I am new to Go and I am trying to write a simple script that reads a file line by line. I also want to save the progress (i.e. the last line number that was read) on the filesystem somewhere so that if the same file was given as the input to the script again, it starts reading the file from the line where it left off. Following is what I have started off with.
package main
// Package Imports
import (
"bufio"
"flag"
"fmt"
"log"
"os"
)
// Variable Declaration
var (
ConfigFile = flag.String("configfile", "../config.json", "Path to json configuration file.")
)
// The main function that reads the file and parses the log entries
func main() {
flag.Parse()
settings := NewConfig(*ConfigFile)
inputFile, err := os.Open(settings.Source)
if err != nil {
log.Fatal(err)
}
defer inputFile.Close()
scanner := bufio.NewScanner(inputFile)
for scanner.Scan() {
fmt.Println(scanner.Text())
}
if err := scanner.Err(); err != nil {
log.Fatal(err)
}
}
// Saves the current progress
func SaveProgress() {
}
// Get the line count from the progress to make sure
func GetCounter() {
}
I could not find any methods that deals with line numbers in the scanner package. I know I can declare an integer say counter := 0
and increment it each time a line is read like counter++
. But the next time how do I tell the scanner to start from a specific line? So for example if I read till line 30
the next time I run the script with the same input file, how can I make scanner to start reading from line 31
?
One solution I can think of here is to use the counter as I stated above and use an if condition like the following.
scanner := bufio.NewScanner(inputFile)
for scanner.Scan() {
if counter > progress {
fmt.Println(scanner.Text())
}
}
I am pretty sure something like this would work, but it is still going to loop over the lines that we have already read. Please suggest a better way.
If you don't want to read but just skip the lines you read previously, you need to acquire the position where you left off.

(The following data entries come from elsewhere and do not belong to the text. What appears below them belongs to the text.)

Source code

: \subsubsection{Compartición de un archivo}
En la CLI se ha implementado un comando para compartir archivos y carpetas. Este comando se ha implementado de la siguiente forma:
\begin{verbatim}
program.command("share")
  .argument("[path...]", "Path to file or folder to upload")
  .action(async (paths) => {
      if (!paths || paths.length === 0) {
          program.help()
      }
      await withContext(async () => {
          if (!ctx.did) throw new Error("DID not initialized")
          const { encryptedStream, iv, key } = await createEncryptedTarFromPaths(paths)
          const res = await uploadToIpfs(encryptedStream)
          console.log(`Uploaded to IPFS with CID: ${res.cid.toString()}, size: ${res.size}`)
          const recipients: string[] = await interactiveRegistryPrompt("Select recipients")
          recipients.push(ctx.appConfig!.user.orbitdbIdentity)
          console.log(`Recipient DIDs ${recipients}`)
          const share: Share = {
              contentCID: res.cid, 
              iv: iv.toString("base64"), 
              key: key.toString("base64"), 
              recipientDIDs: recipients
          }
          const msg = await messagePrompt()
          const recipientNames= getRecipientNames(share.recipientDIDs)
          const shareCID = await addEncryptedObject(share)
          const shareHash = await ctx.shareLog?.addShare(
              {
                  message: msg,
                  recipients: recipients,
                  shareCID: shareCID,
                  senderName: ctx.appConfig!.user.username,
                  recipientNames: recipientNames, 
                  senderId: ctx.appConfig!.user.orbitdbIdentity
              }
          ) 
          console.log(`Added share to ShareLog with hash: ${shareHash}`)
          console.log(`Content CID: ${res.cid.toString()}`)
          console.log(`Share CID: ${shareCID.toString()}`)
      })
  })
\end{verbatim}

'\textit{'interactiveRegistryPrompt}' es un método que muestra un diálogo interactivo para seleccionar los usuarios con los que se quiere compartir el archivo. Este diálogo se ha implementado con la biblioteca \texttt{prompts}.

The different solutions are presented in a form of a function which takes the input to read from and the start position (byte position) to start reading lines from, e.g.:
func solution(input io.ReadSeeker, start int64) error
A special io.Reader
input is used which also implements io.Seeker
, the common interface which allows skipping data without having to read them. *os.File
implements this, so you are allowed to pass a *File
to these functions. Good. The "merged" interface of both io.Reader
and io.Seeker
is io.ReadSeeker
.
If you want a clean start (to start reading from the beginning of the file), simply pass start = 0
. If you want to resume a previous processing, pass the byte position where the last processing was stopped/aborted. This position is the value of the pos
local variable in the functions (solutions) below.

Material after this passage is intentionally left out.